¹ Service of Internal Medicine, Centre Hospitalier Universitaire Vaudois, Lausanne, Switzerland.

PMID: 23029270
PMCID: PMC3447792
DOI: 10.1371/journal.pone.0045844

Abstract

The absence of the transcriptional repressor RE-1 Silencing Transcription Factor (REST) in insulin-secreting beta cells is a major cue for the specific expression of a large number of genes. These REST target genes were largely ascribed to a function of neurotransmission in a neuronal context, whereas their role in pancreatic beta cells has been poorly explored.

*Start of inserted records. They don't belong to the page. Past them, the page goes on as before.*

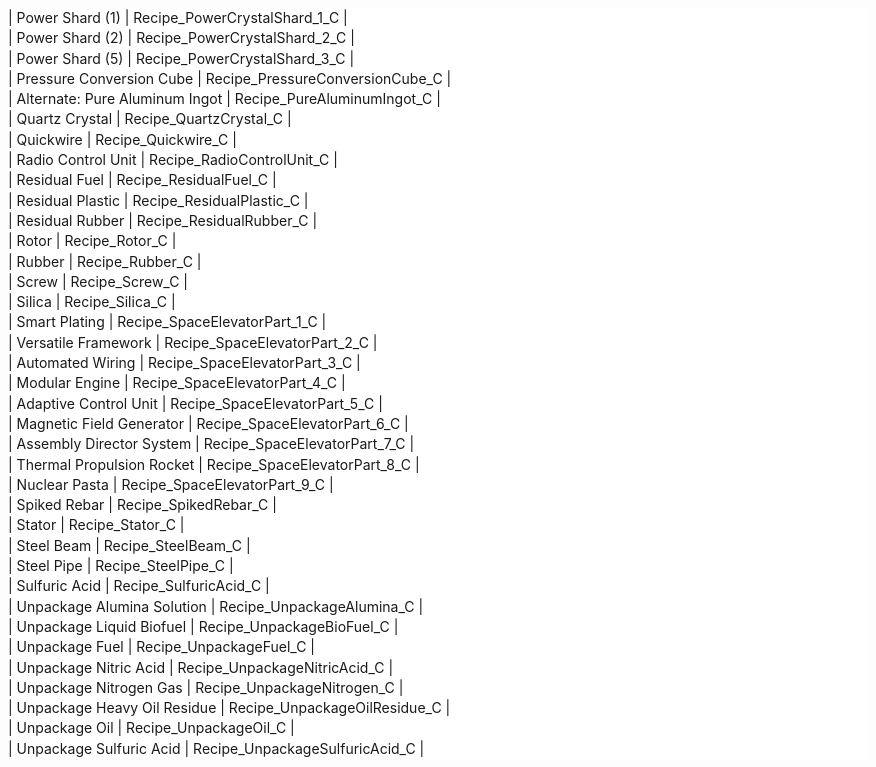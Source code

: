 | Power Shard (1) | Recipe_PowerCrystalShard_1_C |  
| Power Shard (2) | Recipe_PowerCrystalShard_2_C |  
| Power Shard (5) | Recipe_PowerCrystalShard_3_C |  
| Pressure Conversion Cube | Recipe_PressureConversionCube_C |  
| Alternate: Pure Aluminum Ingot | Recipe_PureAluminumIngot_C |  
| Quartz Crystal | Recipe_QuartzCrystal_C |  
| Quickwire | Recipe_Quickwire_C |  
| Radio Control Unit | Recipe_RadioControlUnit_C |  
| Residual Fuel | Recipe_ResidualFuel_C |  
| Residual Plastic | Recipe_ResidualPlastic_C |  
| Residual Rubber | Recipe_ResidualRubber_C |  
| Rotor | Recipe_Rotor_C |  
| Rubber | Recipe_Rubber_C |  
| Screw | Recipe_Screw_C |  
| Silica | Recipe_Silica_C |  
| Smart Plating | Recipe_SpaceElevatorPart_1_C |  
| Versatile Framework | Recipe_SpaceElevatorPart_2_C |  
| Automated Wiring | Recipe_SpaceElevatorPart_3_C |  
| Modular Engine | Recipe_SpaceElevatorPart_4_C |  
| Adaptive Control Unit | Recipe_SpaceElevatorPart_5_C |  
| Magnetic Field Generator | Recipe_SpaceElevatorPart_6_C |  
| Assembly Director System | Recipe_SpaceElevatorPart_7_C |  
| Thermal Propulsion Rocket | Recipe_SpaceElevatorPart_8_C |  
| Nuclear Pasta | Recipe_SpaceElevatorPart_9_C |  
| Spiked Rebar | Recipe_SpikedRebar_C |  
| Stator | Recipe_Stator_C |  
| Steel Beam | Recipe_SteelBeam_C |  
| Steel Pipe | Recipe_SteelPipe_C |  
| Sulfuric Acid | Recipe_SulfuricAcid_C |  
| Unpackage Alumina Solution | Recipe_UnpackageAlumina_C |  
| Unpackage Liquid Biofuel | Recipe_UnpackageBioFuel_C |  
| Unpackage Fuel | Recipe_UnpackageFuel_C |  
| Unpackage Nitric Acid | Recipe_UnpackageNitricAcid_C |  
| Unpackage Nitrogen Gas | Recipe_UnpackageNitrogen_C |  
| Unpackage Heavy Oil Residue | Recipe_UnpackageOilResidue_C |  
| Unpackage Oil | Recipe_UnpackageOil_C |  
| Unpackage Sulfuric Acid | Recipe_UnpackageSulfuricAcid_C |  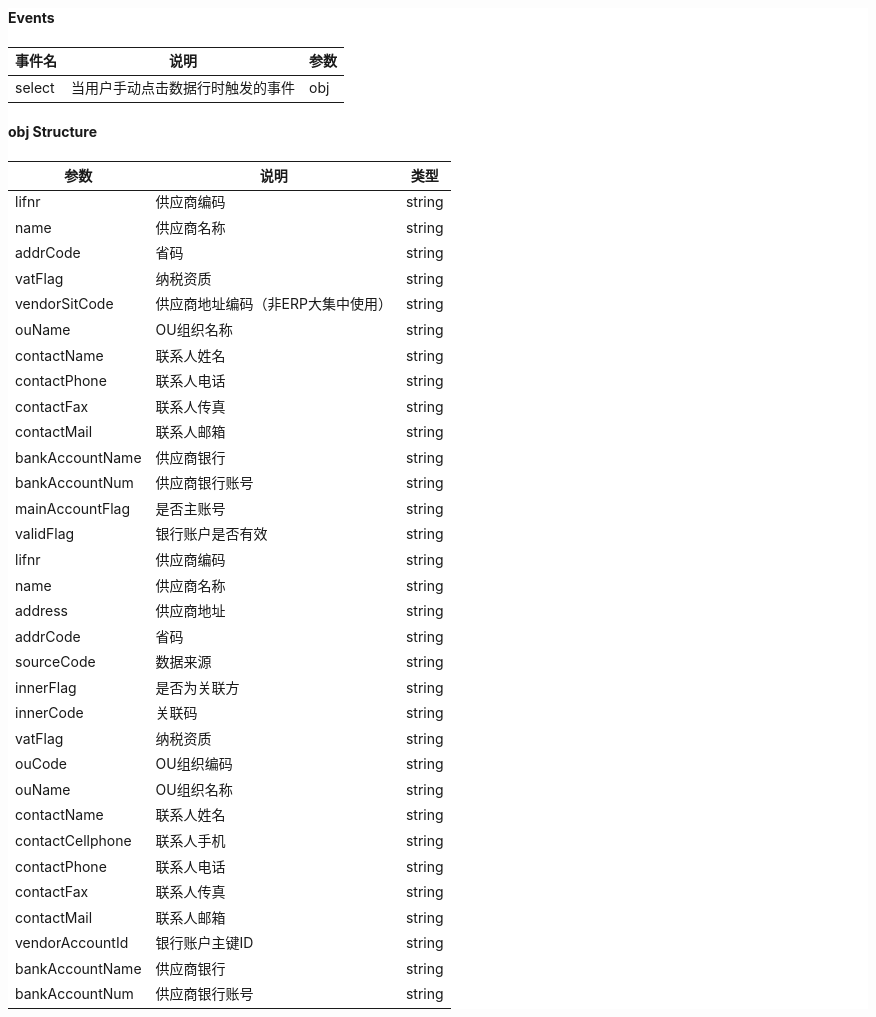 #### Events
| 事件名 | 说明 | 参数 |
| ---- | ---- | ---- |
| select | 当用户手动点击数据行时触发的事件 | obj |

#### obj Structure
| 参数      | 说明          | 类型      |
|---------- |-------------- |---------- |
| lifnr | 供应商编码 | string | isERPCentralization = 1 |
| name | 供应商名称 | string | isERPCentralization = 1 |
| addrCode | 省码 | string | isERPCentralization = 1 |
| vatFlag | 纳税资质 | string | isERPCentralization = 1 |
| vendorSitCode | 供应商地址编码（非ERP大集中使用） | string | isERPCentralization = 1 |
| ouName | OU组织名称 | string | isERPCentralization = 1 |
| contactName | 联系人姓名 | string | isERPCentralization = 1 |
| contactPhone | 联系人电话 | string | isERPCentralization = 1 |
| contactFax | 联系人传真 | string | isERPCentralization = 1 |
| contactMail | 联系人邮箱 | string | isERPCentralization = 1 |
| bankAccountName | 供应商银行 | string | isERPCentralization = 1 |
| bankAccountNum | 供应商银行账号 | string | isERPCentralization = 1 |
| mainAccountFlag | 是否主账号 | string | isERPCentralization = 1 |
| validFlag | 银行账户是否有效 | string | isERPCentralization = 1 |
| lifnr | 供应商编码 | string | isERPCentralization = 2 |
| name | 供应商名称 | string | isERPCentralization = 2 |
| address | 供应商地址 | string | isERPCentralization = 2 |
| addrCode | 省码 | string | isERPCentralization = 2 |
| sourceCode | 数据来源 | string | isERPCentralization = 2 |
| innerFlag | 是否为关联方 | string | isERPCentralization = 2 |
| innerCode | 关联码 | string | isERPCentralization = 2 |
| vatFlag | 纳税资质 | string | isERPCentralization = 2 |
| ouCode | OU组织编码 | string | isERPCentralization = 2 |
| ouName | OU组织名称 | string | isERPCentralization = 2 |
| contactName | 联系人姓名 | string | isERPCentralization = 2 |
| contactCellphone | 联系人手机 | string | isERPCentralization = 2 |
| contactPhone | 联系人电话 | string | isERPCentralization = 2 |
| contactFax | 联系人传真 | string | isERPCentralization = 2 |
| contactMail | 联系人邮箱 | string | isERPCentralization = 2 |
| vendorAccountId | 银行账户主键ID | string | isERPCentralization = 2 |
| bankAccountName | 供应商银行 | string | isERPCentralization = 2 |
| bankAccountNum | 供应商银行账号 | string | isERPCentralization = 2 |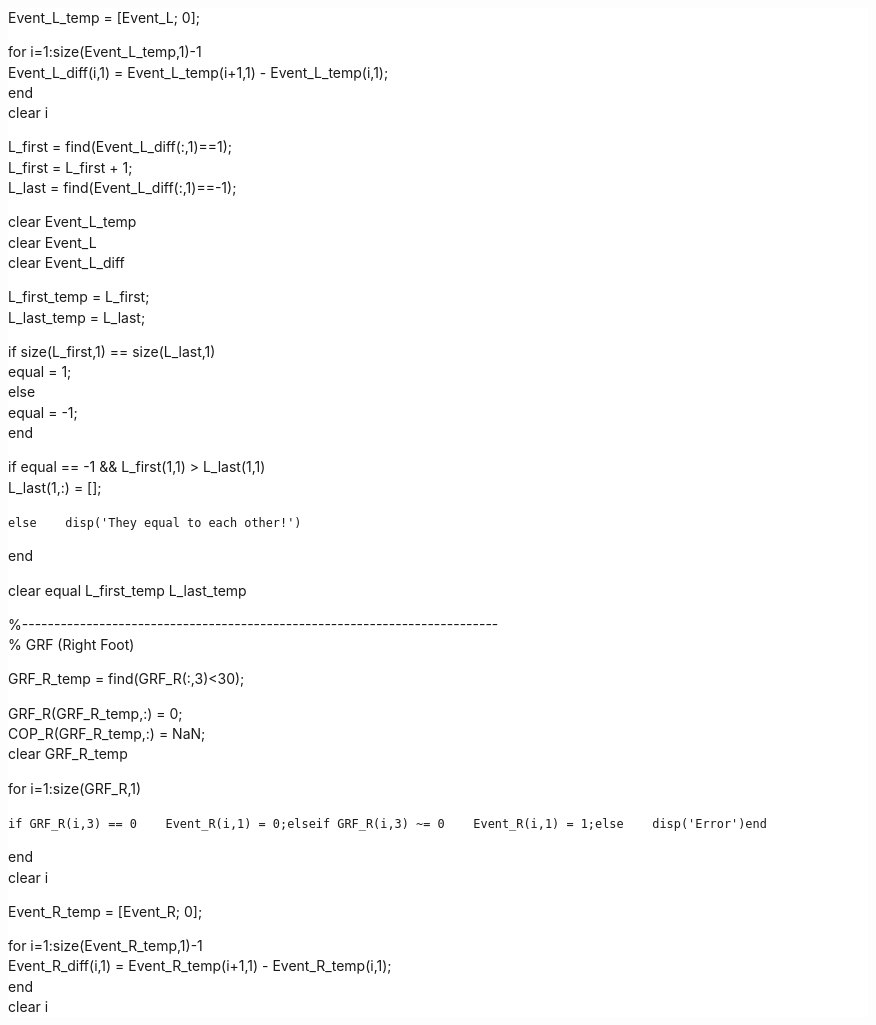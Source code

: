 Event_L_temp = [Event_L; 0];

for i=1:size(Event_L_temp,1)-1  
Event_L_diff(i,1) = Event_L_temp(i+1,1) - Event_L_temp(i,1);  
end  
clear i

L_first = find(Event_L_diff(:,1)==1);  
L_first = L_first + 1;  
L_last = find(Event_L_diff(:,1)==-1);

clear Event_L_temp  
clear Event_L  
clear Event_L_diff

L_first_temp = L_first;  
L_last_temp = L_last;

if size(L_first,1) == size(L_last,1)  
equal = 1;  
else  
equal = -1;  
end

if equal == -1 && L_first(1,1) > L_last(1,1)  
L_last(1,:) = [];

```
else    disp('They equal to each other!')
```

end

clear equal L_first_temp L_last_temp

%--------------------------------------------------------------------------  
% GRF (Right Foot)

GRF_R_temp = find(GRF_R(:,3)<30);

GRF_R(GRF_R_temp,:) = 0;  
COP_R(GRF_R_temp,:) = NaN;  
clear GRF_R_temp

for i=1:size(GRF_R,1)

```
if GRF_R(i,3) == 0    Event_R(i,1) = 0;elseif GRF_R(i,3) ~= 0    Event_R(i,1) = 1;else    disp('Error')end
```

end  
clear i

Event_R_temp = [Event_R; 0];

for i=1:size(Event_R_temp,1)-1  
Event_R_diff(i,1) = Event_R_temp(i+1,1) - Event_R_temp(i,1);  
end  
clear i
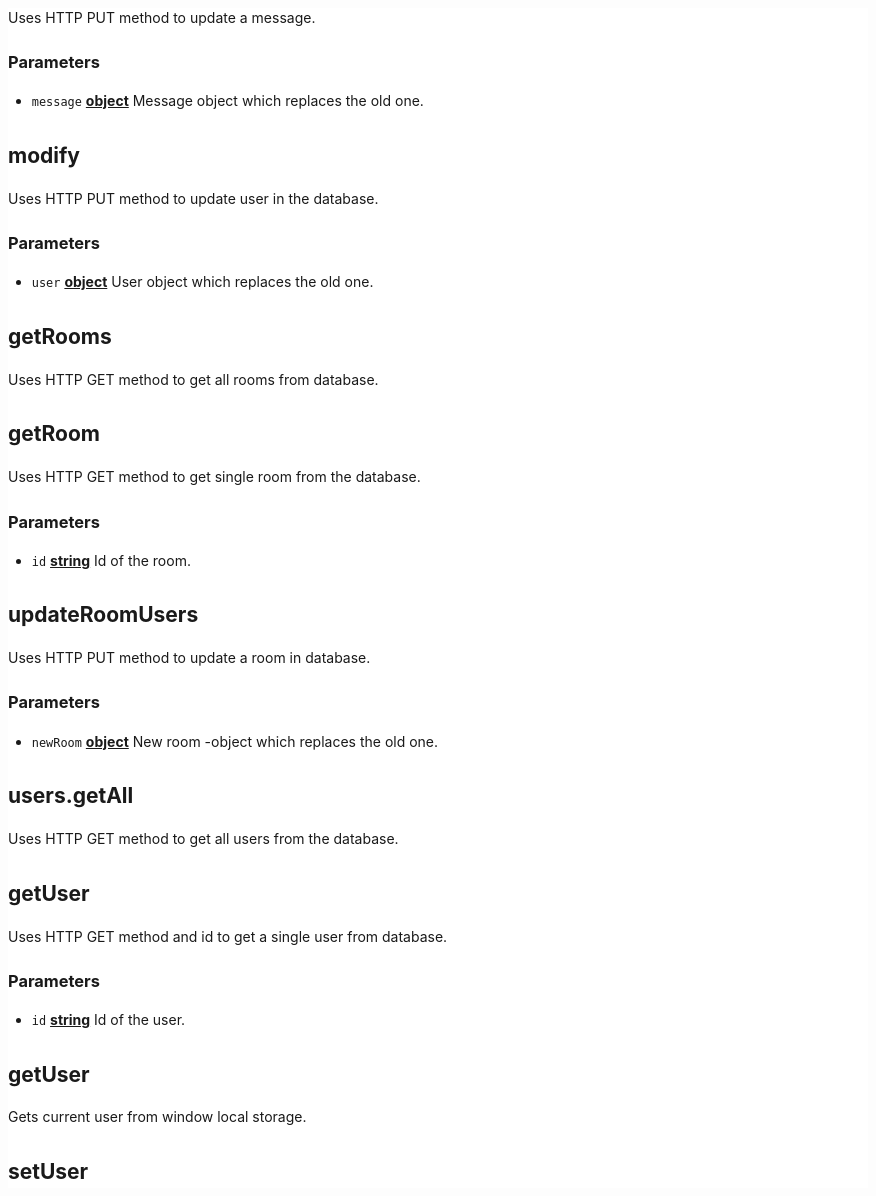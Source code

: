 Uses HTTP PUT method to update a message.

### Parameters

-   `message` **[object][131]** Message object which replaces the old one.

## modify

Uses HTTP PUT method to update user in the database.

### Parameters

-   `user` **[object][131]** User object which replaces the old one.

## getRooms

Uses HTTP GET method to get all rooms from database.

## getRoom

Uses HTTP GET method to get single room from the database.

### Parameters

-   `id` **[string][129]** Id of the room.

## updateRoomUsers

Uses HTTP PUT method to update a room in database.

### Parameters

-   `newRoom` **[object][131]** New room -object which replaces the old one.

## users.getAll

Uses HTTP GET method to get all users from the database.

## getUser

Uses HTTP GET method and id to get a single user from database.

### Parameters

-   `id` **[string][129]** Id of the user.

## getUser

Gets current user from window local storage.

## setUser


[1]: #changestream
[2]: #userstream
[3]: #mongooseconnect
[4]: #parameters
[5]: #messageschema
[6]: #parameters-1
[7]: #roomschema
[8]: #parameters-2
[9]: #userschema
[10]: #parameters-3
[11]: #loginrouter_post
[12]: #parameters-4
[13]: #examples
[14]: #messagerouter_get_all
[15]: #parameters-5
[16]: #examples-1
[17]: #messagerouter_get_one
[18]: #parameters-6
[19]: #examples-2
[20]: #messagerouter_post_message
[21]: #parameters-7
[22]: #examples-3
[23]: #messagerouter_put_selected_message
[24]: #parameters-8
[25]: #examples-4
[26]: #messagerouter_delete_selected_message
[27]: #parameters-9
[28]: #examples-5
[29]: #roomrouter_get_all
[30]: #parameters-10
[31]: #examples-6
[32]: #roomrouter_get_one
[33]: #parameters-11
[34]: #examples-7
[35]: #roomrouter_post_one
[36]: #parameters-12
[37]: #examples-8
[38]: #roomrouter_update_one
[39]: #parameters-13
[40]: #examples-9
[41]: #roomrouter_delete_one
[42]: #parameters-14
[43]: #examples-10
[44]: #usersrouter_get_all
[45]: #parameters-15
[46]: #examples-11
[47]: #usersrouter_get_one
[48]: #parameters-16
[49]: #examples-12
[50]: #usersrouter_post_one
[51]: #parameters-17
[52]: #examples-13
[53]: #usersrouter_put_one
[54]: #parameters-18
[55]: #examples-14
[56]: #usersrouter_delete_one
[57]: #parameters-19
[58]: #examples-15
[59]: #checkifloggedin
[60]: #logout
[61]: #logout-1
[62]: #message
[63]: #placeholder
[64]: #alignmessages
[65]: #removemessage
[66]: #showmod
[67]: #handlemodify
[68]: #showmenubutton
[69]: #message-1
[70]: #message-2
[71]: #messages
[72]: #removemessage-1
[73]: #parameters-20
[74]: #modifymessage
[75]: #parameters-21
[76]: #scrolldown
[77]: #handlelogin
[78]: #togglevisibility
[79]: #loginform
[80]: #handleform
[81]: #properties
[82]: #createdatestring
[83]: #messageform
[84]: #handlesignup
[85]: #togglevisibility-1
[86]: #signupform
[87]: #login
[88]: #parameters-22
[89]: #authheader
[90]: #messagesgetall
[91]: #parameters-23
[92]: #create
[93]: #parameters-24
[94]: #create-1
[95]: #parameters-25
[96]: #remove
[97]: #parameters-26
[98]: #remove-1
[99]: #parameters-27
[100]: #modify
[101]: #parameters-28
[102]: #modify-1
[103]: #parameters-29
[104]: #getrooms
[105]: #getroom
[106]: #parameters-30
[107]: #updateroomusers
[108]: #parameters-31
[109]: #usersgetall
[110]: #getuser
[111]: #parameters-32
[112]: #getuser-1
[113]: #setuser
[114]: #parameters-33
[115]: #addmessage
[116]: #parameters-34
[117]: #getmessages
[118]: #removemessage-2
[119]: #parameters-35
[120]: #modifymessage-1
[121]: #parameters-36
[122]: #setuproom
[123]: #removeuserfromroom
[124]: #addroomtouser
[125]: #getrooms-1
[126]: #getcurrentuser
[127]: #handleshow
[128]: #parameters-37
[129]: https://developer.mozilla.org/docs/Web/JavaScript/Reference/Global_Objects/String
[130]: https://developer.mozilla.org/docs/Web/JavaScript/Reference/Global_Objects/JSON
[131]: https://developer.mozilla.org/docs/Web/JavaScript/Reference/Global_Objects/Object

To identify their functional significance, we have generated transgenic mice expressing REST in beta cells (RIP-REST mice), and previously discovered that REST target genes are essential to insulin exocytosis. Herein we characterized a novel line of RIP-REST mice featuring diabetes. In diabetic RIP-REST mice, high levels of REST were associated with postnatal beta cell apoptosis, which resulted in gradual beta cell loss and sustained hyperglycemia in adults. Moreover, adenoviral REST transduction in INS-1E cells led to increased cell death under control conditions, and sensitized cells to death induced by cytokines. Screening for REST target genes identified several anti-apoptotic genes bearing the binding motif RE-1 that were downregulated upon REST expression in INS-1E cells, including Gjd2, Mapk8ip1, Irs2, Ptprn, and Cdk5r2. Decreased levels of Cdk5r2 in beta cells of RIP-REST mice further confirmed that it is controlled by REST, in vivo. Using siRNA-mediated knock-down in INS-1E cells, we showed that Cdk5r2 protects beta cells against cytokines and palmitate-induced apoptosis. Together, these data document that a set of REST target genes, including Cdk5r2, is important for beta cell survival.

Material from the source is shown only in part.